Am Donnerstag gehst du deinen Silent Walk, ganz ohne Handy, Podcast oder Musik.
Am Donnerstag gehst du deinen Silent Walk – ganz ohne Handy, Podcast oder Musik. Nachdem du am letzten Dienstag in Folge 5 erfahren hast, dass dein Gehirn deine Handynutzung kaum zuverlässig einschätzen kann, ist dieser Spaziergang eine Neukalibrierung, die auf deinem Erleben statt dem Nachdenken basiert.
Dein Fokus liegt heute auf einer kleinen, aber entscheidenden Übung: Bemerke den Impuls, das Handy nutzen zu wollen, bevor du ihm folgst, und frage dich, wonach du eigentlich suchst. Sicherheit, Nähe, Ablenkung oder einfach eine Pause?

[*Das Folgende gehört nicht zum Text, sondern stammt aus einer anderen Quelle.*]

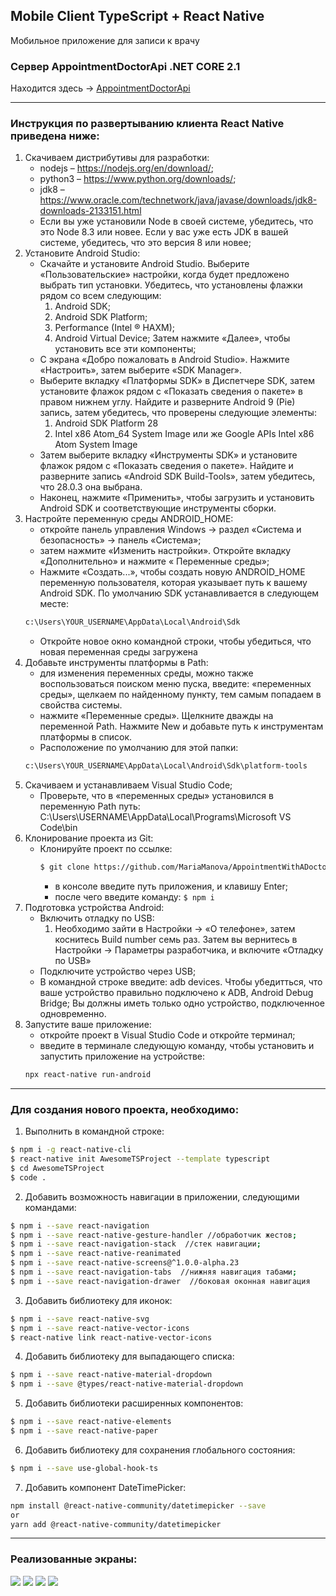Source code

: ## Mobile Client TypeScript + React Native 
Мобильное приложение для записи к врачу

### Сервер AppointmentDoctorApi .NET CORE 2.1
Находится здесь -> [AppointmentDoctorApi](https://github.com/MariaManova/AppointmentDoctorApi)

--------------
### Инструкция по развертыванию клиента React Native приведена ниже:
1. Скачиваем дистрибутивы для разработки: 
    * nodejs – https://nodejs.org/en/download/;
    * python3 – https://www.python.org/downloads/;
    * jdk8 – https://www.oracle.com/technetwork/java/javase/downloads/jdk8-downloads-2133151.html
    - Если вы уже установили Node в своей системе, убедитесь, что это Node 8.3 или новее. Если у вас уже есть JDK в вашей системе, убедитесь, что это версия 8 или новее;
2. Установите Android Studio:
    * Скачайте и установите Android Studio. Выберите «Пользовательские» настройки, когда будет предложено выбрать тип установки. Убедитесь, что установлены флажки рядом со всем следующим:
        1. Android SDK;
        2. Android SDK Platform;
        3. Performance (Intel ® HAXM);
        4. Android Virtual Device;
    Затем нажмите «Далее», чтобы установить все эти компоненты;
    * С экрана «Добро пожаловать в Android Studio». Нажмите «Настроить», затем выберите «SDK Manager». 
    * Выберите вкладку «Платформы SDK» в Диспетчере SDK, затем установите флажок рядом с «Показать сведения о пакете» в правом нижнем углу. Найдите и разверните Android 9 (Pie) запись, затем убедитесь, что проверены следующие элементы:
        1. Android SDK Platform 28
        2. Intel x86 Atom_64 System Image или же Google APIs Intel x86 Atom System Image
    * Затем выберите вкладку «Инструменты SDK» и установите флажок рядом с «Показать сведения о пакете». Найдите и разверните запись «Android SDK Build-Tools», затем убедитесь, что 28.0.3 она выбрана.
    * Наконец, нажмите «Применить», чтобы загрузить и установить Android SDK и соответствующие инструменты сборки.
3. Настройте переменную среды ANDROID_HOME:
    * откройте панель управления Windows -> раздел «Система и безопасность» -> панель «Система»;
    * затем нажмите «Изменить настройки». Откройте вкладку «Дополнительно» и нажмите « Переменные среды»;
    * Нажмите «Создать...», чтобы создать новую ANDROID_HOME переменную пользователя, которая указывает путь к вашему Android SDK.
    По умолчанию SDK устанавливается в следующем месте:
    ```bash
    c:\Users\YOUR_USERNAME\AppData\Local\Android\Sdk
    ```
    * Откройте новое окно командной строки, чтобы убедиться, что новая переменная среды загружена
4. Добавьте инструменты платформы в Path:
    * для изменения переменных среды, можно также воспользоваться поиском меню пуска, введите: «переменных среды», щелкаем по найденному пункту, тем самым попадаем в свойства системы.
    * нажмите «Переменные среды». Щелкните дважды на переменной Path. Нажмите New и добавьте путь к инструментам платформы в список.
    - Расположение по умолчанию для этой папки:  
    ```bash
    c:\Users\YOUR_USERNAME\AppData\Local\Android\Sdk\platform-tools
    ```
5. Скачиваем и устанавливаем Visual Studio Code;
    * Проверьте, что в «переменных среды» установился в переменную Path путь: C:\Users\USERNAME\AppData\Local\Programs\Microsoft VS Code\bin
6. Клонирование проекта из Git:
    * Клонируйте проект по ссылке: 
        ```bash
        $ git clone https://github.com/MariaManova/AppointmentWithADoctor.git
        ```
        * в консоле введите путь приложения, и клавишу Enter; 
        * после чего введите команду:  `$ npm i `	
7. Подготовка устройства Android: 
    *	Включить отладку по USB:
        1. Необходимо зайти в Настройки -> «О телефоне», затем коснитесь Build number семь раз. Затем вы вернитесь в Настройки -> Параметры разработчика, и включите «Отладку по USB»
    *	Подключите устройство через USB;
    *	В командной  строке введите:  adb devices. Чтобы убедитться, что ваше устройство правильно подключено к ADB, Android Debug Bridge;
    Вы должны иметь только одно устройство, подключенное одновременно. 
8. Запустите ваше приложение:
    * откройте проект в Visual Studio Code и откройте терминал;
    * введите в терминале следующую команду, чтобы установить и запустить приложение на устройстве:
    ```bash
    npx react-native run-android
    ```

------------------
### Для создания нового проекта, необходимо: 
1.  Выполнить в командной строке: 
```bash
$ npm i -g react-native-cli
$ react-native init AwesomeTSProject --template typescript 
$ cd AwesomeTSProject 
$ code . 
```
2. Добавить возможность навигации в приложении, следующими командами:
```bash
$ npm i --save react-navigation 
$ npm i --save react-native-gesture-handler //обработчик жестов;
$ npm i --save react-navigation-stack  //стек навигации;
$ npm i --save react-native-reanimated 
$ npm i --save react-native-screens@^1.0.0-alpha.23
$ npm i --save react-navigation-tabs  //нижняя навигация табами; 
$ npm i --save react-navigation-drawer  //боковая оконная навигация
```
3. Добавить библиотеку для иконок:
```bash
$ npm i --save react-native-svg
$ npm i --save react-native-vector-icons
$ react-native link react-native-vector-icons
```

4. Добавить библиотеку для выпадающего списка:
```bash
$ npm i --save react-native-material-dropdown
$ npm i --save @types/react-native-material-dropdown
```

5. Добавить библиотеки расширенных компонентов:
```bash
$ npm i --save react-native-elements
$ npm i --save react-native-paper
```

6. Добавить библиотеку для сохранения глобального состояния:
```bash
$ npm i --save use-global-hook-ts
```

7. Добавить компонент DateTimePicker:
```bash
npm install @react-native-community/datetimepicker --save
or
yarn add @react-native-community/datetimepicker
```

------------------
### Реализованные экраны: 
![](https://i.ibb.co/mRcDrmj/1-mini.jpg)
![](https://i.ibb.co/RBrBFgR/2-mini.png)
![](https://i.ibb.co/TrBjn7M/3-1-mini.png)
![](https://i.ibb.co/tpp8H1h/3-3-mini.png)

Im Blog erfährst du, warum schon kurze Zeit in der Natur dein Nervensystem beruhigen kann und wie du nach dem Spaziergang mit ein paar Journal-Fragen in die Tiefe gehst.
Schnapp dir deine Schuhe und Jacke, jeden Donnerstag gehen wir gemeinsam raus, 20 Minuten, ohne Handy, ohne Beschallung. Nur du, deine Schritte und eine Frage, die dich zurück zu dir bringt. Das ist unser Donnerstags-Ritual bei den D-Days for Detox.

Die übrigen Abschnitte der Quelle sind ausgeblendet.